• [DESCRIPTION OF THE TASK]: Could you output each line below exactly as it appears, excluding any pictures?

[Stored items]
^^^^^^^^^^^^^^^^
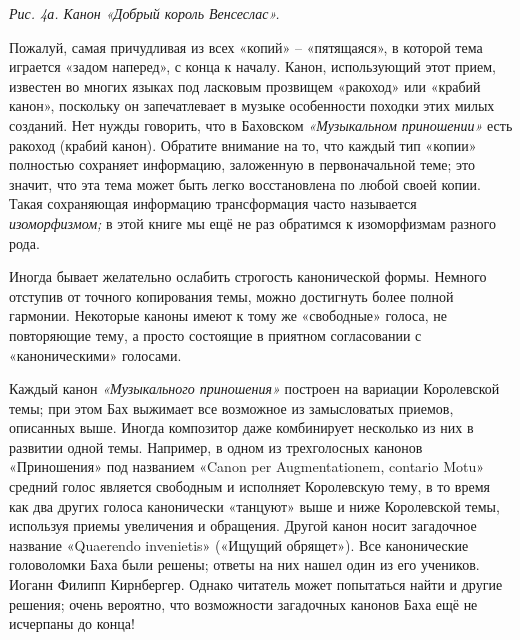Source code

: \documentclass[../main.tex]{subfiles}
\begin{document}
\emph{Рис. 4а. Канон «Добрый король Венсеслас».}

Пожалуй, самая причудливая из всех «копий» \--- «пятящаяся», в которой тема играется «задом наперед», с конца к началу. Канон, использующий этот прием, известен во многих языках под ласковым прозвищем «ракоход» или «крабий канон», поскольку он запечатлевает в музыке особенности походки этих милых созданий. Нет нужды говорить, что в Баховском \emph{«Музыкальном приношении»} есть ракоход (крабий канон). Обратите внимание на то, что каждый тип «копии» полностью сохраняет информацию, заложенную в первоначальной теме; это значит, что эта тема может быть легко восстановлена по любой своей копии. Такая сохраняющая информацию трансформация часто называется \emph{изоморфизмом;} в этой книге мы ещё не раз обратимся к изоморфизмам разного рода.

Иногда бывает желательно ослабить строгость канонической формы. Немного отступив от точного копирования темы, можно достигнуть более полной гармонии. Некоторые каноны имеют к тому же «свободные» голоса, не повторяющие тему, а просто состоящие в приятном согласовании с «каноническими» голосами.

Каждый канон \emph{«Музыкального приношения»} построен на вариации Королевской темы; при этом Бах выжимает все возможное из замысловатых приемов, описанных выше. Иногда композитор даже комбинирует несколько из них в развитии одной темы. Например, в одном из трехголосных канонов «Приношения» под названием «Canon per Augmentationem, contario Motu» средний голос является свободным и исполняет Королевскую тему, в то время как два других голоса канонически «танцуют» выше и ниже Королевской темы, используя приемы увеличения и обращения. Другой канон носит загадочное название «Quaerendo invenietis» («Ищущий обрящет»). Все канонические головоломки Баха были решены; ответы на них нашел один из его учеников. Иоганн Филипп Кирнбергер. Однако читатель может попытаться найти и другие решения; очень вероятно, что возможности загадочных канонов Баха ещё не исчерпаны до конца!
\end{document}
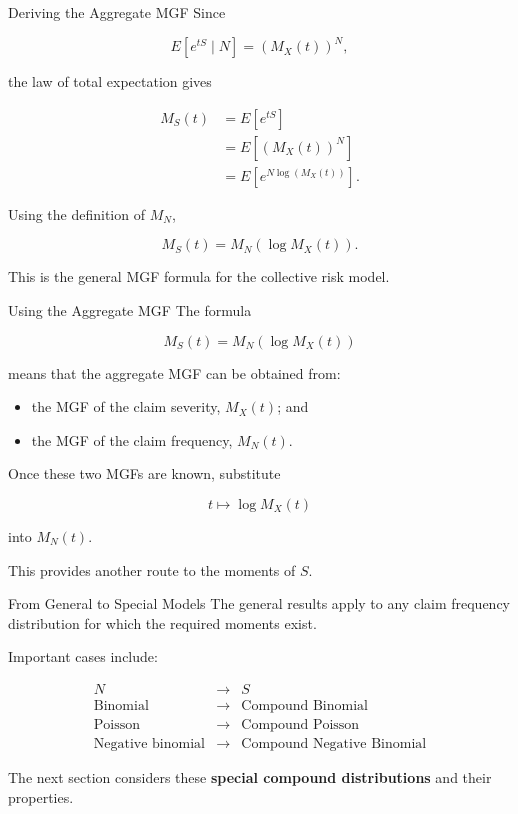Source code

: \documentclass[
  ignorenonframetext,
  aspectratio=169,
]{beamer}
\providecommand{\tightlist}{%
  \setlength{\itemsep}{0pt}\setlength{\parskip}{0pt}}
\begin{document}
\begin{frame}{Deriving the Aggregate MGF}
\protect{}\label{deriving-the-aggregate-mgf}
Since

\[
E[e^{tS}\mid N]
=
\left(M_X(t)\right)^N,
\]

the law of total expectation gives

\[
\begin{aligned}
M_S(t)
&=E[e^{tS}]\\
&=E\left[\left(M_X(t)\right)^N\right]\\
&=E\left[
e^{N\log(M_X(t))}
\right].
\end{aligned}
\]

Using the definition of \(M_N\),

\[
\boxed{
M_S(t)
=
M_N\left(\log M_X(t)\right)
}.
\]

This is the general MGF formula for the collective risk model.
\end{frame}

\begin{frame}{Using the Aggregate MGF}
\protect{}\label{using-the-aggregate-mgf}
The formula

\[
\boxed{
M_S(t)=M_N\left(\log M_X(t)\right)
}
\]

means that the aggregate MGF can be obtained from:

\begin{itemize}
\tightlist
\item
  the MGF of the claim severity, \(M_X(t)\); and
\item
  the MGF of the claim frequency, \(M_N(t)\).
\end{itemize}

Once these two MGFs are known, substitute

\[
t\longmapsto \log M_X(t)
\]

into \(M_N(t)\).

This provides another route to the moments of \(S\).
\end{frame}

\begin{frame}{From General to Special Models}
\protect{}\label{from-general-to-special-models}
The general results apply to any claim frequency distribution for which
the required moments exist.

Important cases include:

\[
\boxed{
\begin{array}{ccc}
N &\longrightarrow& S\\[2pt]
\text{Binomial}
&\longrightarrow&
\text{Compound Binomial}\\
\text{Poisson}
&\longrightarrow&
\text{Compound Poisson}\\
\text{Negative binomial}
&\longrightarrow&
\text{Compound Negative Binomial}
\end{array}
}
\]

The next section considers these \textbf{special compound distributions}
and their properties.
\end{frame}
\end{document}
^^^^^^^^^^^^^^^^
• [REPLY]:
Source code

: \documentclass[../main.tex]{subfiles}
\begin{document}
\emph{Рис. 4а. Канон «Добрый король Венсеслас».}

Пожалуй, самая причудливая из всех «копий» \--- «пятящаяся», в которой тема играется «задом наперед», с конца к началу. Канон, использующий этот прием, известен во многих языках под ласковым прозвищем «ракоход» или «крабий канон», поскольку он запечатлевает в музыке особенности походки этих милых созданий. Нет нужды говорить, что в Баховском \emph{«Музыкальном приношении»} есть ракоход (крабий канон). Обратите внимание на то, что каждый тип «копии» полностью сохраняет информацию, заложенную в первоначальной теме; это значит, что эта тема может быть легко восстановлена по любой своей копии. Такая сохраняющая информацию трансформация часто называется \emph{изоморфизмом;} в этой книге мы ещё не раз обратимся к изоморфизмам разного рода.

Иногда бывает желательно ослабить строгость канонической формы. Немного отступив от точного копирования темы, можно достигнуть более полной гармонии. Некоторые каноны имеют к тому же «свободные» голоса, не повторяющие тему, а просто состоящие в приятном согласовании с «каноническими» голосами.

Каждый канон \emph{«Музыкального приношения»} построен на вариации Королевской темы; при этом Бах выжимает все возможное из замысловатых приемов, описанных выше. Иногда композитор даже комбинирует несколько из них в развитии одной темы. Например, в одном из трехголосных канонов «Приношения» под названием «Canon per Augmentationem, contario Motu» средний голос является свободным и исполняет Королевскую тему, в то время как два других голоса канонически «танцуют» выше и ниже Королевской темы, используя приемы увеличения и обращения. Другой канон носит загадочное название «Quaerendo invenietis» («Ищущий обрящет»). Все канонические головоломки Баха были решены; ответы на них нашел один из его учеников. Иоганн Филипп Кирнбергер. Однако читатель может попытаться найти и другие решения; очень вероятно, что возможности загадочных канонов Баха ещё не исчерпаны до конца!
\end{document}
Source code

: \documentclass[
  ignorenonframetext,
  aspectratio=169,
]{beamer}
\providecommand{\tightlist}{%
  \setlength{\itemsep}{0pt}\setlength{\parskip}{0pt}}
\begin{document}
\begin{frame}{Deriving the Aggregate MGF}
\protect{}\label{deriving-the-aggregate-mgf}
Since

\[
E[e^{tS}\mid N]
=
\left(M_X(t)\right)^N,
\]

the law of total expectation gives

\[
\begin{aligned}
M_S(t)
&=E[e^{tS}]\\
&=E\left[\left(M_X(t)\right)^N\right]\\
&=E\left[
e^{N\log(M_X(t))}
\right].
\end{aligned}
\]

Using the definition of \(M_N\),

\[
\boxed{
M_S(t)
=
M_N\left(\log M_X(t)\right)
}.
\]

This is the general MGF formula for the collective risk model.
\end{frame}

\begin{frame}{Using the Aggregate MGF}
\protect{}\label{using-the-aggregate-mgf}
The formula

\[
\boxed{
M_S(t)=M_N\left(\log M_X(t)\right)
}
\]

means that the aggregate MGF can be obtained from:

\begin{itemize}
\tightlist
\item
  the MGF of the claim severity, \(M_X(t)\); and
\item
  the MGF of the claim frequency, \(M_N(t)\).
\end{itemize}

Once these two MGFs are known, substitute

\[
t\longmapsto \log M_X(t)
\]

into \(M_N(t)\).

This provides another route to the moments of \(S\).
\end{frame}

\begin{frame}{From General to Special Models}
\protect{}\label{from-general-to-special-models}
The general results apply to any claim frequency distribution for which
the required moments exist.

Important cases include:

\[
\boxed{
\begin{array}{ccc}
N &\longrightarrow& S\\[2pt]
\text{Binomial}
&\longrightarrow&
\text{Compound Binomial}\\
\text{Poisson}
&\longrightarrow&
\text{Compound Poisson}\\
\text{Negative binomial}
&\longrightarrow&
\text{Compound Negative Binomial}
\end{array}
}
\]

The next section considers these \textbf{special compound distributions}
and their properties.
\end{frame}
\end{document}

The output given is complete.